-
Notifications
You must be signed in to change notification settings - Fork 29.9k
Description
System Info
transformers version: 4.52.4
pytorch version: 2.6
Who can help?
transformers version: 4.52.4
pytorch version: 2.6
When running Llama4 with tensor parallel, torch.nn.Unfold used in llama4 isn't compatible with DTensor. So I got this error:
NotImplementedError: Operator aten.im2col.default does not have a sharding strategy registered.
Looks like it is because the latest transformers use replicate DTensor for layers without tp_plan but Unfold
isn't compatible with DTensor.
To workaround this error, I manually changed the input tensor to regular Tensor.
device_mesh = hidden_states.device_mesh if isinstance(hidden_states, DTensor) else None
placements = hidden_states.placements if isinstance(hidden_states, DTensor) else None
hidden_states = hidden_states.to_local()
hidden_states = self.unfold(hidden_states)

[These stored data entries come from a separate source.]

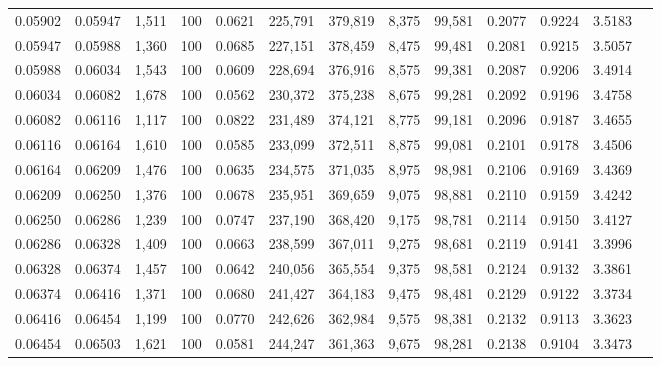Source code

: \begin{tabular}{rrrrrrrrrrrrr}
0.05902 & 0.05947 & 1,511 & 100 &                                     0.0621 & 225,791 & 379,819 &   8,375 &  99,581 & 0.2077 & 0.9224 & 3.5183 \\
0.05947 & 0.05988 & 1,360 & 100 &                                     0.0685 & 227,151 & 378,459 &   8,475 &  99,481 & 0.2081 & 0.9215 & 3.5057 \\
0.05988 & 0.06034 & 1,543 & 100 &                                     0.0609 & 228,694 & 376,916 &   8,575 &  99,381 & 0.2087 & 0.9206 & 3.4914 \\
0.06034 & 0.06082 & 1,678 & 100 &                                     0.0562 & 230,372 & 375,238 &   8,675 &  99,281 & 0.2092 & 0.9196 & 3.4758 \\
0.06082 & 0.06116 & 1,117 & 100 &                                     0.0822 & 231,489 & 374,121 &   8,775 &  99,181 & 0.2096 & 0.9187 & 3.4655 \\
0.06116 & 0.06164 & 1,610 & 100 &                                     0.0585 & 233,099 & 372,511 &   8,875 &  99,081 & 0.2101 & 0.9178 & 3.4506 \\
0.06164 & 0.06209 & 1,476 & 100 &                                     0.0635 & 234,575 & 371,035 &   8,975 &  98,981 & 0.2106 & 0.9169 & 3.4369 \\
0.06209 & 0.06250 & 1,376 & 100 &                                     0.0678 & 235,951 & 369,659 &   9,075 &  98,881 & 0.2110 & 0.9159 & 3.4242 \\
0.06250 & 0.06286 & 1,239 & 100 &                                     0.0747 & 237,190 & 368,420 &   9,175 &  98,781 & 0.2114 & 0.9150 & 3.4127 \\
0.06286 & 0.06328 & 1,409 & 100 &                                     0.0663 & 238,599 & 367,011 &   9,275 &  98,681 & 0.2119 & 0.9141 & 3.3996 \\
0.06328 & 0.06374 & 1,457 & 100 &                                     0.0642 & 240,056 & 365,554 &   9,375 &  98,581 & 0.2124 & 0.9132 & 3.3861 \\
0.06374 & 0.06416 & 1,371 & 100 &                                     0.0680 & 241,427 & 364,183 &   9,475 &  98,481 & 0.2129 & 0.9122 & 3.3734 \\
0.06416 & 0.06454 & 1,199 & 100 &                                     0.0770 & 242,626 & 362,984 &   9,575 &  98,381 & 0.2132 & 0.9113 & 3.3623 \\
0.06454 & 0.06503 & 1,621 & 100 &                                     0.0581 & 244,247 & 361,363 &   9,675 &  98,281 & 0.2138 & 0.9104 & 3.3473 \\

\end{tabular}
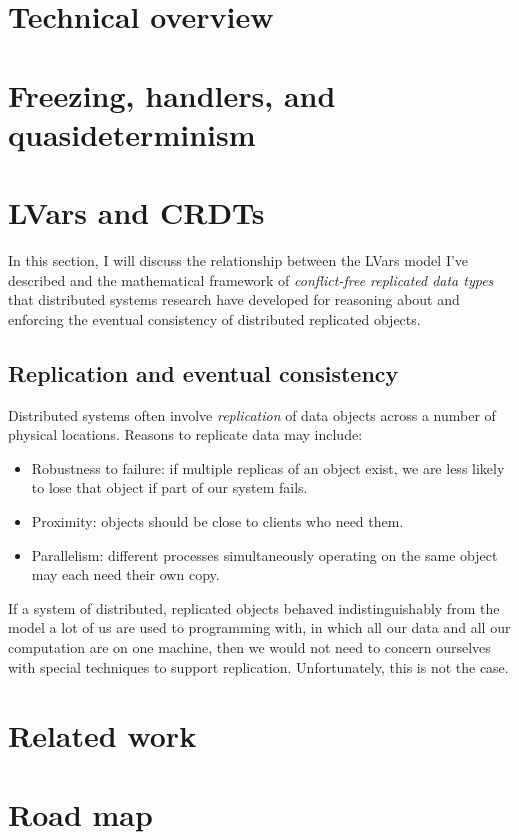 \documentclass{article}
\begin{document}

\section{Technical overview}

\section{Freezing, handlers, and quasideterminism}

\section{LVars and CRDTs}

In this section, I will discuss the relationship between the LVars
model I've described and the mathematical framework of
\emph{conflict-free replicated data types} that distributed systems
research have developed for reasoning about and enforcing the eventual
consistency of distributed replicated objects.

\subsection{Replication and eventual consistency}

Distributed systems often involve \emph{replication} of data objects
across a number of physical locations.  Reasons to replicate data may
include:
\begin{itemize}
\item Robustness to failure: if multiple replicas of an object exist,
  we are less likely to lose that object if part of our system fails.

\item Proximity: objects should be close to clients who need them.

\item Parallelism: different processes simultaneously operating on the
  same object may each need their own copy. 
\end{itemize}
If a system of distributed, replicated objects behaved
indistinguishably from the model a lot of us are used to programming
with, in which all our data and all our computation are on one
machine, then we would not need to concern ourselves with special
techniques to support replication.    Unfortunately, this is
not the case.

\section{Related work}

\section{Road map}



\end{document}
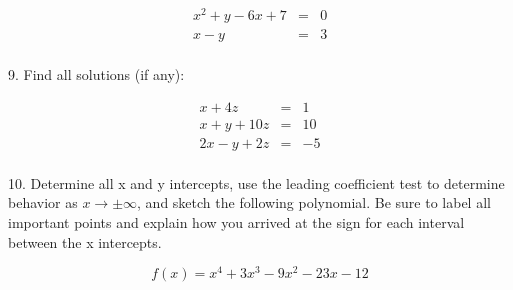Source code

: \documentclass[letterpaper, 12pt]{article}
\begin{document}
\begin{eqnarray*}
x^2+y-6x+7 &=& 0 \\
x-y &=& 3 \\
\end{eqnarray*}

\newpage

9. Find all solutions (if any):

\begin{eqnarray*}
x+4z &=& 1 \\
x+y+10z &=& 10 \\
2x-y+2z &=& -5 \\
\end{eqnarray*}

\newpage

10. Determine all x and y intercepts, use the leading coefficient test to
determine behavior as $x\to\pm\infty$, and sketch the following polynomial.
Be sure to label all important points and explain how you arrived at the
sign for each interval between the x intercepts.

\[f(x)=x^4+3x^3-9x^2-23x-12\]
\end{document}
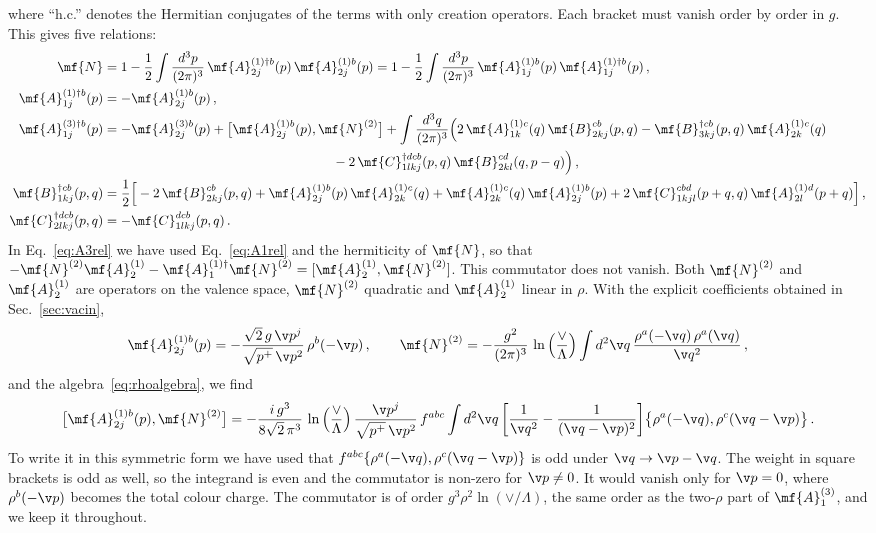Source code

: where ``h.c.'' denotes the Hermitian conjugates of the terms with only creation operators. Each
bracket must vanish order by order in $g$. This gives five relations:
\begin{align}
\mf{N}&=1-\frac{1}{2}\int\frac{d^{3}p}{(2\pi)^{3}}\,\mf{A}^{(1)\dagger b}_{2j}(p)\,\mf{A}^{(1)b}_{2j}(p)
=1-\frac{1}{2}\int\frac{d^{3}p}{(2\pi)^{3}}\,\mf{A}^{(1)b}_{1j}(p)\,\mf{A}^{(1)\dagger b}_{1j}(p)\,,\label{eq:Nrel}\\
\mf{A}^{(1)\dagger b}_{1j}(p)&=-\mf{A}^{(1)b}_{2j}(p)\,,\label{eq:A1rel}\\
\mf{A}^{(3)\dagger b}_{1j}(p)&=-\mf{A}^{(3)b}_{2j}(p)+\big[\mf{A}^{(1)b}_{2j}(p),\mf{N}^{(2)}\big]
+\int\frac{d^{3}q}{(2\pi)^{3}}\Big(2\,\mf{A}^{(1)c}_{1k}(q)\,\mf{B}^{cb}_{2kj}(p,q)
-\mf{B}^{\dagger cb}_{3kj}(p,q)\,\mf{A}^{(1)c}_{2k}(q)\notag\\
&\hspace{6.1cm}-2\,\mf{C}^{\dagger dcb}_{1lkj}(p,q)\,\mf{B}^{cd}_{2kl}(q,p-q)\Big)\,,\label{eq:A3rel}\\
\mf{B}^{\dagger cb}_{1kj}(p,q)&=\frac{1}{2}\Big[-2\,\mf{B}^{cb}_{2kj}(p,q)+\mf{A}^{(1)b}_{2j}(p)\,\mf{A}^{(1)c}_{2k}(q)+\mf{A}^{(1)c}_{2k}(q)\,\mf{A}^{(1)b}_{2j}(p)
+2\,\mf{C}^{cbd}_{1kjl}(p+q,q)\,\mf{A}^{(1)d}_{2l}(p+q)\Big]\,,\label{eq:B1rel}\\
\mf{C}^{\dagger dcb}_{2lkj}(p,q)&=-\mf{C}^{dcb}_{1lkj}(p,q)\,.\label{eq:C2rel}
\end{align}
In Eq.~\eqref{eq:A3rel} we have used Eq.~\eqref{eq:A1rel} and the hermiticity of $\mf{N}$, so that
$-\mf{N}^{(2)}\mf{A}^{(1)}_{2}-\mf{A}^{(1)\dagger}_{1}\mf{N}^{(2)}=[\mf{A}^{(1)}_{2},\mf{N}^{(2)}]$.
This commutator does not vanish. Both $\mf{N}^{(2)}$ and $\mf{A}^{(1)}_{2}$ are operators on the valence
space, $\mf{N}^{(2)}$ quadratic and $\mf{A}^{(1)}_{2}$ linear in $\rho$. With the explicit coefficients
obtained in Sec.~\ref{sec:vacin},
\begin{align}\label{eq:A1N2explicit}
\mf{A}^{(1)b}_{2j}(p)=-\frac{\sqrt{2}\,g\,\v p^{j}}{\sqrt{p^{+}}\,\v p^{2}}\,\rho^{b}(-\v p)\,,\qquad
\mf{N}^{(2)}=-\frac{g^{2}}{(2\pi)^{3}}\,\ln\Big(\frac{\vee}{\Lambda}\Big)\int d^{2}\v q\,
\frac{\rho^{a}(-\v q)\,\rho^{a}(\v q)}{\v q^{2}}\,,
\end{align}
and the algebra~\eqref{eq:rhoalgebra}, we find
\begin{align}\label{eq:NAcomm}
\big[\mf{A}^{(1)b}_{2j}(p),\mf{N}^{(2)}\big]=-\frac{i\,g^{3}}{8\sqrt{2}\,\pi^{3}}\,\ln\Big(\frac{\vee}{\Lambda}\Big)\,
\frac{\v p^{j}}{\sqrt{p^{+}}\,\v p^{2}}\,f^{abc}\int d^{2}\v q\,
\bigg[\frac{1}{\v q^{2}}-\frac{1}{(\v q-\v p)^{2}}\bigg]\big\{\rho^{a}(-\v q),\rho^{c}(\v q-\v p)\big\}\,.
\end{align}
To write it in this symmetric form we have used that $f^{abc}\{\rho^{a}(-\v q),\rho^{c}(\v q-\v p)\}$ is odd
under $\v q\to\v p-\v q$. The weight in square brackets is odd as well, so the integrand is even and the
commutator is non-zero for $\v p\neq0$. It would vanish only for $\v p=0$, where $\rho^{b}(-\v p)$
becomes the total colour charge. The commutator is of order $g^{3}\rho^{2}\ln(\vee/\Lambda)$, the same
order as the two-$\rho$ part of $\mf{A}^{(3)}_{1}$, and we keep it throughout.

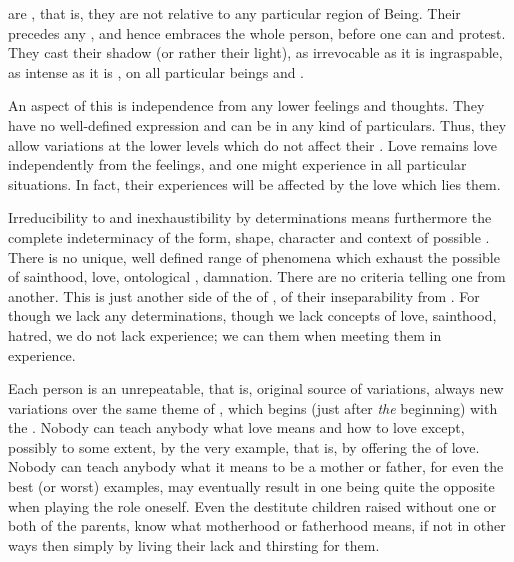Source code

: \pa %
 are , that is, they are not relative to any
particular region of Being. Their  precedes any 
, and hence embraces the whole person, before one can 
and protest. They cast their shadow (or rather their light), as irrevocable as it is
ingraspable, as intense as it is , on all particular beings and
.

An aspect of this  is independence from any lower feelings and
thoughts. They have no well-defined expression and can be  in any
kind of particulars.  Thus, they allow variations at the lower levels which do
not affect their . Love remains love independently from the
feelings,  and  one might experience in all particular
situations. In fact, their experiences will be affected by the love which lies
  them.

Irreducibility to and inexhaustibility by  determinations means
furthermore the complete indeterminacy of the form, shape, character and context of
possible .  There is no unique, well defined range
of phenomena which exhaust the possible  of
sainthood, love, ontological , damnation. There are no 
criteria telling one from another.  This is just another side of the
 of , of their inseparability from
.  For though we lack any  determinations,
though we lack concepts of love, sainthood, hatred, we do not lack
experience; we can  them
when meeting them in experience.

\pa\label{pa:anamnesisB}
Each person is an unrepeatable, that is, original source of variations, always
new variations over the same theme of , which
begins (just after {\em the} beginning) with the .  Nobody can
teach anybody what love means and 
how to love except, possibly to some extent, by the very example, that is, by
offering the  of love.  Nobody can teach anybody what
it means to be a mother or father, for even the best (or worst) examples, may
eventually result in one being quite the opposite when 
playing the role oneself.  Even the destitute children raised without one
or both of the parents, know what motherhood or fatherhood means, if not in
other ways then simply by living their lack and thirsting for them.


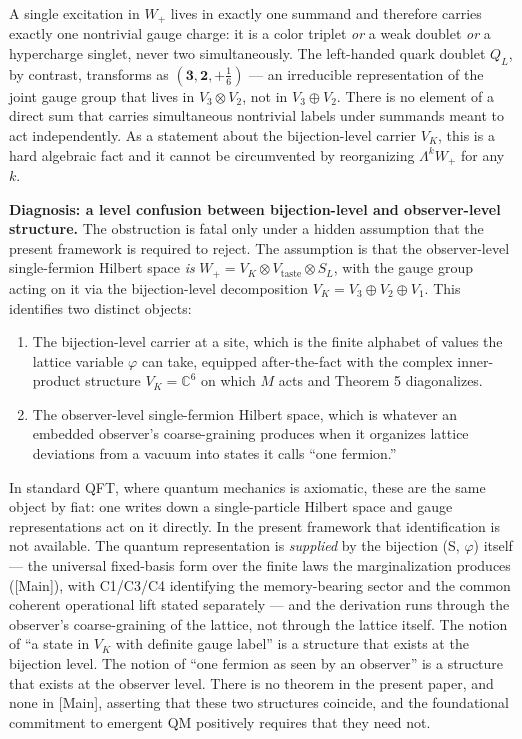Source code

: \documentclass[
]{article}
\begin{document}
A single excitation in \(W_+\) lives in exactly one summand and
therefore carries exactly one nontrivial gauge charge: it is a color
triplet \emph{or} a weak doublet \emph{or} a hypercharge singlet, never
two simultaneously. The left-handed quark doublet \(Q_L\), by contrast,
transforms as \((\mathbf{3}, \mathbf{2}, +\tfrac{1}{6})\) --- an
irreducible representation of the joint gauge group that lives in
\(V_3 \otimes V_2\), not in \(V_3 \oplus V_2\). There is no element of a
direct sum that carries simultaneous nontrivial labels under summands
meant to act independently. As a statement about the bijection-level
carrier \(V_K\), this is a hard algebraic fact and it cannot be
circumvented by reorganizing \(\Lambda^k W_+\) for any \(k\).

\textbf{Diagnosis: a level confusion between bijection-level and
observer-level structure.} The obstruction is fatal only under a hidden
assumption that the present framework is required to reject. The
assumption is that the observer-level single-fermion Hilbert space
\emph{is} \(W_+ = V_K \otimes V_{\text{taste}} \otimes S_L\), with the
gauge group acting on it via the bijection-level decomposition
\(V_K = V_3 \oplus V_2 \oplus V_1\). This identifies two distinct
objects:

\begin{enumerate}
\def\labelenumi{\arabic{enumi}.}
\item
  The bijection-level carrier at a site, which is the finite alphabet of
  values the lattice variable \(\varphi\) can take, equipped
  after-the-fact with the complex inner-product structure
  \(V_K = \mathbb{C}^6\) on which \(M\) acts and Theorem 5 diagonalizes.
\item
  The observer-level single-fermion Hilbert space, which is whatever an
  embedded observer's coarse-graining produces when it organizes lattice
  deviations from a vacuum into states it calls ``one fermion.''
\end{enumerate}

In standard QFT, where quantum mechanics is axiomatic, these are the
same object by fiat: one writes down a single-particle Hilbert space and
gauge representations act on it directly. In the present framework that
identification is not available. The quantum representation is
\emph{supplied} by the bijection (S, \(\varphi\)) itself --- the
universal fixed-basis form over the finite laws the marginalization
produces ({[}Main{]}), with C1/C3/C4 identifying the memory-bearing
sector and the common coherent operational lift stated separately ---
and the derivation runs through the observer's coarse-graining of the
lattice, not through the lattice itself. The notion of ``a state in
\(V_K\) with definite gauge label'' is a structure that exists at the
bijection level. The notion of ``one fermion as seen by an observer'' is
a structure that exists at the observer level. There is no theorem in
the present paper, and none in {[}Main{]}, asserting that these two
structures coincide, and the foundational commitment to emergent QM
positively requires that they need not.
\end{document}
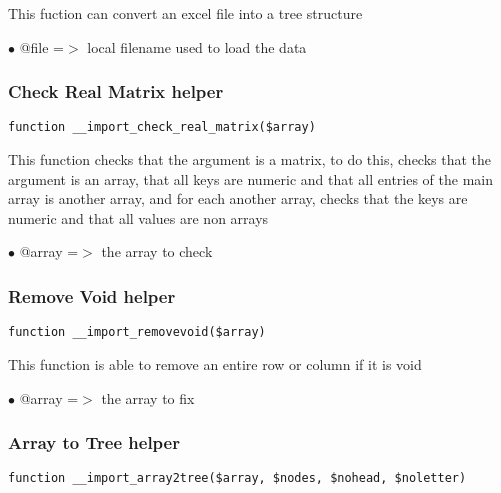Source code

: \documentclass[a4paper]{article}
\begin{document}
This fuction can convert an excel file into a tree structure

\begin{compactitem}
\item[\color{myblue}$\bullet$] @file =$>$ local filename used to load the data
\end{compactitem}

\hypertarget{toc471}{}
\subsubsection{Check Real Matrix helper}

\begin{lstlisting}
function __import_check_real_matrix($array)
\end{lstlisting}

This function checks that the argument is a matrix, to do this, checks
that the argument is an array, that all keys are numeric and that all
entries of the main array is another array, and for each another array,
checks that the keys are numeric and that all values are non arrays

\begin{compactitem}
\item[\color{myblue}$\bullet$] @array =$>$ the array to check
\end{compactitem}

\hypertarget{toc472}{}
\subsubsection{Remove Void helper}

\begin{lstlisting}
function __import_removevoid($array)
\end{lstlisting}

This function is able to remove an entire row or column if it is void

\begin{compactitem}
\item[\color{myblue}$\bullet$] @array =$>$ the array to fix
\end{compactitem}

\hypertarget{toc473}{}
\subsubsection{Array to Tree helper}

\begin{lstlisting}
function __import_array2tree($array, $nodes, $nohead, $noletter)
\end{lstlisting}
\end{document}
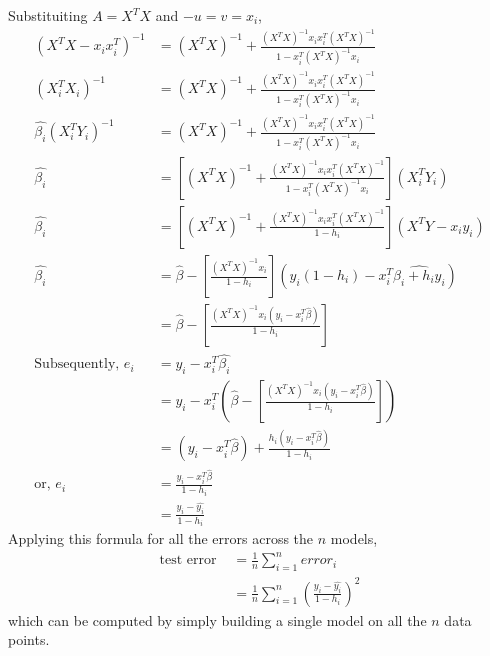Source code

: \documentclass[11pt, a4paper]{article}
\begin{document}
    Substituiting $A = X^{T}X$ and $-u = v = x_{i}$,
    \begin{align*}
        (X^{T}X - x_{i}x_{i}^{T})^{-1} &= (X^{T}X)^{-1} + \frac{(X^{T}X)^{-1}x_{i}x_{i}^{T}(X^{T}X)^{-1}}{1-x_{i}^{T}(X^{T}X)^{-1}x_{i}}\\
        (X_{i}^{T}X_{i})^{-1} &= (X^{T}X)^{-1} + \frac{(X^{T}X)^{-1}x_{i}x_{i}^{T}(X^{T}X)^{-1}}{1-x_{i}^{T}(X^{T}X)^{-1}x_{i}}\\
        \hat{\beta_{i}}(X_{i}^{T}Y_{i})^{-1} &= (X^{T}X)^{-1} + \frac{(X^{T}X)^{-1}x_{i}x_{i}^{T}(X^{T}X)^{-1}}{1-x_{i}^{T}(X^{T}X)^{-1}x_{i}}\\
        \hat{\beta_{i}} &= [(X^{T}X)^{-1} + \frac{(X^{T}X)^{-1}x_{i}x_{i}^{T}(X^{T}X)^{-1}}{1-x_{i}^{T}(X^{T}X)^{-1}x_{i}}](X_{i}^{T}Y_{i})\\
        \hat{\beta_{i}} &= [(X^{T}X)^{-1} + \frac{(X^{T}X)^{-1}x_{i}x_{i}^{T}(X^{T}X)^{-1}}{1-h_{i}}](X^{T}Y - x_{i}y_{i})\\
        \hat{\beta_{i}} &= \hat{\beta} - [\frac{(X^{T}X)^{-1}x_{i}}{1-h_{i}}](y_{i}(1-h_{i})-x_{i}^{T}\hat{\beta_{i}+h_{i}y_{i}})\\
        &= \hat{\beta} - [\frac{(X^{T}X)^{-1}x_{i}(y_{i}-x_{i}^{T}\hat{\beta})}{1-h_{i}}]\\
        \text{Subsequently, } e_{i} &= y_{i} - x_{i}^{T}\hat{\beta_{i}}\\
                                &= y_{i} - x_{i}^{T}(\hat{\beta} - [\frac{(X^{T}X)^{-1}x_{i}(y_{i}-x_{i}^{T}\hat{\beta})}{1-h_{i}}])\\
                                &= (y_{i}-x_{i}^{T}\hat{\beta}) + \frac{h_{i}(y_{i}-x_{i}^{T}\hat{\beta})}{1-h_{i}}\\
            \text{or, } e_{i} &= \frac{y_{i}-x_{i}^{T}\hat{\beta}}{1-h_{i}}\\
                             &= \frac{y_{i}-\hat{y_{i}}}{1-h_{i}}
    \end{align*}
    Applying this formula for all the errors across the $n$ models,
    \begin{align*}
        \text{test error } &= \frac{1}{n}\sum_{i=1}^{n} error_{i}\\
                        &= \frac{1}{n}\sum_{i=1}^{n} (\frac{y_{i}-\hat{y_{i}}}{1-h_{i}})^{2}
    \end{align*}
    which can be computed by simply building a single model on all the $n$ data points.
\end{document}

hidden_states = DTensor.from_local(hidden_states, device_mesh, placements)
After the change, I got AttributeError: 'BaseModelOutput' object has no attribute 'to_local'
when running vision_model
https://github.com/huggingface/transformers/blob/v4.52.4/src/transformers/models/llama4/modeling_llama4.py#L1543.
Information
- The official example scripts
- My own modified scripts
Tasks
- An officially supported task in the
examples
folder (such as GLUE/SQuAD, ...) - My own task or dataset (give details below)
Reproduction
Minimal script to reproduce the error
# test.py
import torch
from transformers.models.llama4.modeling_llama4 import Llama4ForConditionalGeneration
if __name__ == '__main__':
model_id = "meta-llama/Llama-4-Scout-17B-16E-Instruct"
model = Llama4ForConditionalGeneration.from_pretrained(
model_id,
torch_dtype=torch.bfloat16,
low_cpu_mem_usage=True,
device_map="auto",
)
B = 1
S = 128
input_ids = torch.randint(0, 1000, (B, S))
attention_mask = torch.ones((B, S))
pixel_values = torch.randn((5, 3, 336, 336)).to(torch.bfloat16)
model(input_ids=input_ids, attention_mask=attention_mask, pixel_values=pixel_values)
torchrun --nproc-per-node=8 test.py
Expected behavior
Expect the program to finish successfully.